SUNTRUST'S PROPOSED MERGER WITH WACHOVIA WILL HAVE TO BE REGISTERED UNDER THE
SECURITIES ACT OF 1933 AND MAY ONLY BE MADE BY MEANS OF A PROSPECTUS COMPLYING
WITH THE REQUIREMENTS OF SUCH ACT.


                                       10


                                  BACKGROUND


     From time to time in the past, SunTrust and Wachovia have engaged in
discussions concerning the possibility of a business combination transaction
between the parties. Discussions were initiated between the parties most
recently in early November of 2000, at a meeting in Atlanta between L. Phillip
Humann, Chairman, President and Chief Executive Officer of SunTrust, and L.M.
Baker, Jr., the Chairman, President and Chief Executive Officer of Wachovia, at
which Messrs. Humann and Baker discussed the possibility of a business
combination transaction between SunTrust and Wachovia. Later that month, John
W. Spiegel, Chief Financial Officer of SunTrust, and Robert S. McCoy, Chief
Financial Officer and Treasurer of Wachovia, discussed matters relative to a
potential business combination transaction between the parties, including
revisiting previous discussions between them in 1997 regarding the financial
aspects and benefits of a combination of SunTrust and Wachovia, including the
cost savings that should be obtainable in such a combination. Messrs. Spiegel
and McCoy mutually agreed that, based on those discussions, there was no reason
that the parties should not proceed with their consideration of a transaction.

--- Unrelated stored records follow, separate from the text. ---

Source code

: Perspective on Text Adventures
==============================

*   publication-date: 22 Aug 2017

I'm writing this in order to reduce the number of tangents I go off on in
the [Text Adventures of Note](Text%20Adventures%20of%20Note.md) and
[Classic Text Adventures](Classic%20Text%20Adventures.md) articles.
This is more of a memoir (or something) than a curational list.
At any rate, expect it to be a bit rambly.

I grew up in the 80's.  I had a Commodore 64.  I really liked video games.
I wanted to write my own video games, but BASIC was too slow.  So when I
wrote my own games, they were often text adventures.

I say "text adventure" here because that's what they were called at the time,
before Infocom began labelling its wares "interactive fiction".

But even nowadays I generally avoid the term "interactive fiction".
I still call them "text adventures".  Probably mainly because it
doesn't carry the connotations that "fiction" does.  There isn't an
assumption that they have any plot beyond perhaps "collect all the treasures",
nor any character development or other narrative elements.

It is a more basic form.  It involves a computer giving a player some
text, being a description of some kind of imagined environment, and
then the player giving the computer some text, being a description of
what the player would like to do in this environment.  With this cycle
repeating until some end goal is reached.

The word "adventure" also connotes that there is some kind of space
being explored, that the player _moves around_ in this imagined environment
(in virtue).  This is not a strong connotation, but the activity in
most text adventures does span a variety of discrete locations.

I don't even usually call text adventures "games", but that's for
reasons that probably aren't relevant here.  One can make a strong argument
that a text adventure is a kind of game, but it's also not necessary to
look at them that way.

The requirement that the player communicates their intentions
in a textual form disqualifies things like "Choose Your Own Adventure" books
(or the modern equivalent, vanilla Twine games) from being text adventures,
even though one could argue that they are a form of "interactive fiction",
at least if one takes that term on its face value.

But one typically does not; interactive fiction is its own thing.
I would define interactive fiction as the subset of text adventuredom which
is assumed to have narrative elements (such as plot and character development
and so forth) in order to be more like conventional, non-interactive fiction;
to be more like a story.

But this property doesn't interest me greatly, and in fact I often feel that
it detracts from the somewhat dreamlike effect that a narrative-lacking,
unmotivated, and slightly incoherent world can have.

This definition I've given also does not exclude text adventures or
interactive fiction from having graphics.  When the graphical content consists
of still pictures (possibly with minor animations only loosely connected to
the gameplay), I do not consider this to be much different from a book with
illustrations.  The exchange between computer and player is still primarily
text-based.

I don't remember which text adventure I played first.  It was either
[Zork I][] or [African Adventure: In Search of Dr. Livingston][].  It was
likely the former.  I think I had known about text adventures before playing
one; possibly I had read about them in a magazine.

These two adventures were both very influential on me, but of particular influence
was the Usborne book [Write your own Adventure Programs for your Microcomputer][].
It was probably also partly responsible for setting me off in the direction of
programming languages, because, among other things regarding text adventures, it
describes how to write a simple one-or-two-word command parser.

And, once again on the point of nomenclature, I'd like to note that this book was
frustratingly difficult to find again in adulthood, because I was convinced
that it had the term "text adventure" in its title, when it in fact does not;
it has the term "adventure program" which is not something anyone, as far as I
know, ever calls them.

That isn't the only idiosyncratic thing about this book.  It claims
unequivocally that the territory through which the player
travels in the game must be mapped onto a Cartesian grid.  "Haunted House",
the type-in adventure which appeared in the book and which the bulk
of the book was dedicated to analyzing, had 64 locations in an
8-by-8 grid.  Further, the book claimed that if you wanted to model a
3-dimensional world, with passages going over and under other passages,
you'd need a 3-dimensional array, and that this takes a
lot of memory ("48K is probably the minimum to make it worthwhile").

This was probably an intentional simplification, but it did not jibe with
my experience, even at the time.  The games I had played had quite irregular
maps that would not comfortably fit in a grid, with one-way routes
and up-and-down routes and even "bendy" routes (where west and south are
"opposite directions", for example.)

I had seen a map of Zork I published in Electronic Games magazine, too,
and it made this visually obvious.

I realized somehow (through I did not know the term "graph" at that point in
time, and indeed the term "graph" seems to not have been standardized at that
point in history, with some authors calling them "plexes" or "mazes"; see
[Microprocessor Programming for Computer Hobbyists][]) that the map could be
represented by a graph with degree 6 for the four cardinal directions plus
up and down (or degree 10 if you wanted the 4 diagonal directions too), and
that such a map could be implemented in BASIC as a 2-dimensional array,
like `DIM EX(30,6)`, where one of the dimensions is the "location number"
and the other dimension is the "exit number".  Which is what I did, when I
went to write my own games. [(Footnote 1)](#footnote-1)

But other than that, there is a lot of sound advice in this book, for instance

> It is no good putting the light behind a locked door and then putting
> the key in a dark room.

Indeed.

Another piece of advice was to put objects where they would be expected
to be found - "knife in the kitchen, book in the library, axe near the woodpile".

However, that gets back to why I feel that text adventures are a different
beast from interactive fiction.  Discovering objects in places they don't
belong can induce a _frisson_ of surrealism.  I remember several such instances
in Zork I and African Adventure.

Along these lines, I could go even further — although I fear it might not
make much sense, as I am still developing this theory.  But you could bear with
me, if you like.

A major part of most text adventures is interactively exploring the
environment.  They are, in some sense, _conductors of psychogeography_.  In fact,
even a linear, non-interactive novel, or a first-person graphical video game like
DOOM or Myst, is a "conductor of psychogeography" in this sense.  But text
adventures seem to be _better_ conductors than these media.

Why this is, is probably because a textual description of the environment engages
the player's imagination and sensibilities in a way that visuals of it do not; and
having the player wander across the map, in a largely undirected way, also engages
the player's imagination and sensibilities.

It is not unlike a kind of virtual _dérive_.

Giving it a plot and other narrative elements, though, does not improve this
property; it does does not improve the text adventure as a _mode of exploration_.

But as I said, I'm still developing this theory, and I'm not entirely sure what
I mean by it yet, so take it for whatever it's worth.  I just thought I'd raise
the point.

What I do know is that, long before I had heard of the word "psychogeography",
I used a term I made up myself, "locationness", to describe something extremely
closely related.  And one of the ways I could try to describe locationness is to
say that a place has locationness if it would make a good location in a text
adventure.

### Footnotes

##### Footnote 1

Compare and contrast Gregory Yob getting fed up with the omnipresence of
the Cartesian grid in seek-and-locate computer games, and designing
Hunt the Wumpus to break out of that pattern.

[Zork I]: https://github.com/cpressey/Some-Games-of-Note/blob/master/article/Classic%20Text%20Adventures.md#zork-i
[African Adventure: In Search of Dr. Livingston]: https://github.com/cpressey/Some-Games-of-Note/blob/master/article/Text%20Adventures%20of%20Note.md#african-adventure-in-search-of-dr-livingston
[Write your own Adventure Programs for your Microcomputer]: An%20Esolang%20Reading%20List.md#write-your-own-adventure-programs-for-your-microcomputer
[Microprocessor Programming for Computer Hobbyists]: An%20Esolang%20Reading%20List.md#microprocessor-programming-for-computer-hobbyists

     On December 2, 2000, Mr. Spiegel met with several members of senior
management of Wachovia to establish a plan for conducting due diligence and
information sharing between the parties. That weekend, representatives of
SunTrust and Wachovia and their respective financial and legal advisors
commenced their due diligence investigations in connection with the proposed
transaction. These due diligence efforts continued on an ongoing basis
throughout the next couple of weeks and included meetings between key members
of senior management of the two companies, several off-site meetings involving
large due diligence teams and the continuous exchange of information between
the two companies. Also during this time, SunTrust and Wachovia and their
respective legal advisors substantially negotiated the terms of the proposed
transaction and the draft merger documents, and representatives of SunTrust and
Wachovia, with the assistance of their respective financial advisors, prepared
an analyst presentation for purposes of describing the transaction to the
investment community. SunTrust and Wachovia had set December 18, 2000 as the
targeted announcement date of the proposed transaction.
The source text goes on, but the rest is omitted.